→ Activity
Your response should be the listing below, repeated exactly and in full.

→ Stored data
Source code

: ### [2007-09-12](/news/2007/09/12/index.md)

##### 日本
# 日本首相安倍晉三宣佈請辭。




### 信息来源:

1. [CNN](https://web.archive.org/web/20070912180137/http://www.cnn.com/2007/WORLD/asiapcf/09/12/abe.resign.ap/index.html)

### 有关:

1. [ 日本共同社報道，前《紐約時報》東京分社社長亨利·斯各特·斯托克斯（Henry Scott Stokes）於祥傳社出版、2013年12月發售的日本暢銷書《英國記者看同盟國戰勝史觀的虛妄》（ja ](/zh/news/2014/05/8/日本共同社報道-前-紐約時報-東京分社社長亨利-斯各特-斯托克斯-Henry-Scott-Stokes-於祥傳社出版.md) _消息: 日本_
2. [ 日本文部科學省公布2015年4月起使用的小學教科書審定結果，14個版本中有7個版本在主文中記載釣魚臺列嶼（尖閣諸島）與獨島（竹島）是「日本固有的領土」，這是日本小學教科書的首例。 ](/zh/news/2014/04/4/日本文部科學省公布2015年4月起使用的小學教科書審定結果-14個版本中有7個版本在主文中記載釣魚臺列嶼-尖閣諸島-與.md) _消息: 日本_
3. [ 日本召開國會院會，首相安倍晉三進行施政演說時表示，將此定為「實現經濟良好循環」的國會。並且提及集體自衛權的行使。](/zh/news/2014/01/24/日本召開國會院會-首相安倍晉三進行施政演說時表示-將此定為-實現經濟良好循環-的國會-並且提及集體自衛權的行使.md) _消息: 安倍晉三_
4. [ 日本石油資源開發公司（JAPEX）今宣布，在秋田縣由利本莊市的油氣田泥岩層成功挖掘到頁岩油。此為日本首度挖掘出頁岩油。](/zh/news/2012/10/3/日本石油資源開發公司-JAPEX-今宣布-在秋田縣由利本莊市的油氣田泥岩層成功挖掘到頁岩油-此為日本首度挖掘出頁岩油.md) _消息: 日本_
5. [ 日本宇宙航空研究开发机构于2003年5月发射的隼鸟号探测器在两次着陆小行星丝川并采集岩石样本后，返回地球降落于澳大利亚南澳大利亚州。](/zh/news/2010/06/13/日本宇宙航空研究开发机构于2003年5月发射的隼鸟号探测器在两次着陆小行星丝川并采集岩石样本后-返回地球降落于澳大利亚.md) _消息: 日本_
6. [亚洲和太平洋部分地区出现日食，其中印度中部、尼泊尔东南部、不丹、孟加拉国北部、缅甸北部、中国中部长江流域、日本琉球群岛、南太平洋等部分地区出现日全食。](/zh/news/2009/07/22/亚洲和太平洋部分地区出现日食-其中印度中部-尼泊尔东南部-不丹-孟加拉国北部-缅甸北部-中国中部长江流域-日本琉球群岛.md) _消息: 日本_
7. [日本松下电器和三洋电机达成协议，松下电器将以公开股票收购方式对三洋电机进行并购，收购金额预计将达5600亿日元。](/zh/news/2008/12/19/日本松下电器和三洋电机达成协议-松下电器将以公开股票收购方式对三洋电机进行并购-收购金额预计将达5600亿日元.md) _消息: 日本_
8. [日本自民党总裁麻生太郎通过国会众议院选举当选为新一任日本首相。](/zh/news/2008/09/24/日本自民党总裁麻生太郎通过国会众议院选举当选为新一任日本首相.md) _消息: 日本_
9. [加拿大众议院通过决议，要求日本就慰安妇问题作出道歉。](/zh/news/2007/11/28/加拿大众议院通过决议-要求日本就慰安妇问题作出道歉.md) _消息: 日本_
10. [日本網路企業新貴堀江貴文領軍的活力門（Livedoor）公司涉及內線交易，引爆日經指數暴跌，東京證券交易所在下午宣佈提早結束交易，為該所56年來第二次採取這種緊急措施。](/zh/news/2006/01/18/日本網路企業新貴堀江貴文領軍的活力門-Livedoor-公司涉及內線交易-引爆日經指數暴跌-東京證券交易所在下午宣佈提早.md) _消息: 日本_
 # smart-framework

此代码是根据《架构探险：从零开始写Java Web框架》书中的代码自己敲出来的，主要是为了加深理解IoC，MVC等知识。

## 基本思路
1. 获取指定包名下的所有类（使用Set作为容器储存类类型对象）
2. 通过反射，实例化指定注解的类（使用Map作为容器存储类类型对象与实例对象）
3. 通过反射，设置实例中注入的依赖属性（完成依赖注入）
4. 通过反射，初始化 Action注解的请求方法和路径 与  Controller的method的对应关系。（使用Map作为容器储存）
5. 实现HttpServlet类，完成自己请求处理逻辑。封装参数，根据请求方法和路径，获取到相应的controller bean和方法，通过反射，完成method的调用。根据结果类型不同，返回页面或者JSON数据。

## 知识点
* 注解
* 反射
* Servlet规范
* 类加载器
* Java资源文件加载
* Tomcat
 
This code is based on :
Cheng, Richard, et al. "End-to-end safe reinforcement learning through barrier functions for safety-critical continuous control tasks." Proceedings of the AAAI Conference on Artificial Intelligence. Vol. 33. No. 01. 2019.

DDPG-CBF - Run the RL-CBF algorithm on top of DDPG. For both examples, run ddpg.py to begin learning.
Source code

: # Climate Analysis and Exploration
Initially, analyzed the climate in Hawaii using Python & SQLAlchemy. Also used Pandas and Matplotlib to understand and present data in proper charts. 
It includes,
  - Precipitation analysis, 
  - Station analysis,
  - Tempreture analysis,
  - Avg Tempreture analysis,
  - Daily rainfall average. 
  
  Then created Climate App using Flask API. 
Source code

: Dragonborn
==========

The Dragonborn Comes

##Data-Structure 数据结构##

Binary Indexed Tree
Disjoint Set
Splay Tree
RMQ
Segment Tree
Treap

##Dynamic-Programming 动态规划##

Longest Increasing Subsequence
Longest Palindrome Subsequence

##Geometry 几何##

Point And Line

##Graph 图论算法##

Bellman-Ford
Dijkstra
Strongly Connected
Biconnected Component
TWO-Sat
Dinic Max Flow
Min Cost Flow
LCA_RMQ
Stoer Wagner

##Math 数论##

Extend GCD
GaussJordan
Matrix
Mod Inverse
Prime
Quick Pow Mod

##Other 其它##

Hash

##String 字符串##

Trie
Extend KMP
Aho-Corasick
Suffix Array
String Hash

→ Answer
Source code

: ### [2007-09-12](/news/2007/09/12/index.md)

##### 日本
# 日本首相安倍晉三宣佈請辭。




### 信息来源:

1. [CNN](https://web.archive.org/web/20070912180137/http://www.cnn.com/2007/WORLD/asiapcf/09/12/abe.resign.ap/index.html)

### 有关:

1. [ 日本共同社報道，前《紐約時報》東京分社社長亨利·斯各特·斯托克斯（Henry Scott Stokes）於祥傳社出版、2013年12月發售的日本暢銷書《英國記者看同盟國戰勝史觀的虛妄》（ja ](/zh/news/2014/05/8/日本共同社報道-前-紐約時報-東京分社社長亨利-斯各特-斯托克斯-Henry-Scott-Stokes-於祥傳社出版.md) _消息: 日本_
2. [ 日本文部科學省公布2015年4月起使用的小學教科書審定結果，14個版本中有7個版本在主文中記載釣魚臺列嶼（尖閣諸島）與獨島（竹島）是「日本固有的領土」，這是日本小學教科書的首例。 ](/zh/news/2014/04/4/日本文部科學省公布2015年4月起使用的小學教科書審定結果-14個版本中有7個版本在主文中記載釣魚臺列嶼-尖閣諸島-與.md) _消息: 日本_
3. [ 日本召開國會院會，首相安倍晉三進行施政演說時表示，將此定為「實現經濟良好循環」的國會。並且提及集體自衛權的行使。](/zh/news/2014/01/24/日本召開國會院會-首相安倍晉三進行施政演說時表示-將此定為-實現經濟良好循環-的國會-並且提及集體自衛權的行使.md) _消息: 安倍晉三_
4. [ 日本石油資源開發公司（JAPEX）今宣布，在秋田縣由利本莊市的油氣田泥岩層成功挖掘到頁岩油。此為日本首度挖掘出頁岩油。](/zh/news/2012/10/3/日本石油資源開發公司-JAPEX-今宣布-在秋田縣由利本莊市的油氣田泥岩層成功挖掘到頁岩油-此為日本首度挖掘出頁岩油.md) _消息: 日本_
5. [ 日本宇宙航空研究开发机构于2003年5月发射的隼鸟号探测器在两次着陆小行星丝川并采集岩石样本后，返回地球降落于澳大利亚南澳大利亚州。](/zh/news/2010/06/13/日本宇宙航空研究开发机构于2003年5月发射的隼鸟号探测器在两次着陆小行星丝川并采集岩石样本后-返回地球降落于澳大利亚.md) _消息: 日本_
6. [亚洲和太平洋部分地区出现日食，其中印度中部、尼泊尔东南部、不丹、孟加拉国北部、缅甸北部、中国中部长江流域、日本琉球群岛、南太平洋等部分地区出现日全食。](/zh/news/2009/07/22/亚洲和太平洋部分地区出现日食-其中印度中部-尼泊尔东南部-不丹-孟加拉国北部-缅甸北部-中国中部长江流域-日本琉球群岛.md) _消息: 日本_
7. [日本松下电器和三洋电机达成协议，松下电器将以公开股票收购方式对三洋电机进行并购，收购金额预计将达5600亿日元。](/zh/news/2008/12/19/日本松下电器和三洋电机达成协议-松下电器将以公开股票收购方式对三洋电机进行并购-收购金额预计将达5600亿日元.md) _消息: 日本_
8. [日本自民党总裁麻生太郎通过国会众议院选举当选为新一任日本首相。](/zh/news/2008/09/24/日本自民党总裁麻生太郎通过国会众议院选举当选为新一任日本首相.md) _消息: 日本_
9. [加拿大众议院通过决议，要求日本就慰安妇问题作出道歉。](/zh/news/2007/11/28/加拿大众议院通过决议-要求日本就慰安妇问题作出道歉.md) _消息: 日本_
10. [日本網路企業新貴堀江貴文領軍的活力門（Livedoor）公司涉及內線交易，引爆日經指數暴跌，東京證券交易所在下午宣佈提早結束交易，為該所56年來第二次採取這種緊急措施。](/zh/news/2006/01/18/日本網路企業新貴堀江貴文領軍的活力門-Livedoor-公司涉及內線交易-引爆日經指數暴跌-東京證券交易所在下午宣佈提早.md) _消息: 日本_
 # smart-framework

此代码是根据《架构探险：从零开始写Java Web框架》书中的代码自己敲出来的，主要是为了加深理解IoC，MVC等知识。

## 基本思路
1. 获取指定包名下的所有类（使用Set作为容器储存类类型对象）
2. 通过反射，实例化指定注解的类（使用Map作为容器存储类类型对象与实例对象）
3. 通过反射，设置实例中注入的依赖属性（完成依赖注入）
4. 通过反射，初始化 Action注解的请求方法和路径 与  Controller的method的对应关系。（使用Map作为容器储存）
5. 实现HttpServlet类，完成自己请求处理逻辑。封装参数，根据请求方法和路径，获取到相应的controller bean和方法，通过反射，完成method的调用。根据结果类型不同，返回页面或者JSON数据。

## 知识点
* 注解
* 反射
* Servlet规范
* 类加载器
* Java资源文件加载
* Tomcat
 
This code is based on :
Cheng, Richard, et al. "End-to-end safe reinforcement learning through barrier functions for safety-critical continuous control tasks." Proceedings of the AAAI Conference on Artificial Intelligence. Vol. 33. No. 01. 2019.

DDPG-CBF - Run the RL-CBF algorithm on top of DDPG. For both examples, run ddpg.py to begin learning.
Source code

: # Climate Analysis and Exploration
Initially, analyzed the climate in Hawaii using Python & SQLAlchemy. Also used Pandas and Matplotlib to understand and present data in proper charts. 
It includes,
  - Precipitation analysis, 
  - Station analysis,
  - Tempreture analysis,
  - Avg Tempreture analysis,
  - Daily rainfall average. 
  
  Then created Climate App using Flask API. 
Source code

: Dragonborn
==========

The Dragonborn Comes

##Data-Structure 数据结构##

Binary Indexed Tree
Disjoint Set
Splay Tree
RMQ
Segment Tree
Treap

##Dynamic-Programming 动态规划##

Longest Increasing Subsequence
Longest Palindrome Subsequence

##Geometry 几何##

Point And Line

##Graph 图论算法##

Bellman-Ford
Dijkstra
Strongly Connected
Biconnected Component
TWO-Sat
Dinic Max Flow
Min Cost Flow
LCA_RMQ
Stoer Wagner

##Math 数论##

Extend GCD
GaussJordan
Matrix
Mod Inverse
Prime
Quick Pow Mod

##Other 其它##

Hash

##String 字符串##

Trie
Extend KMP
Aho-Corasick
Suffix Array
String Hash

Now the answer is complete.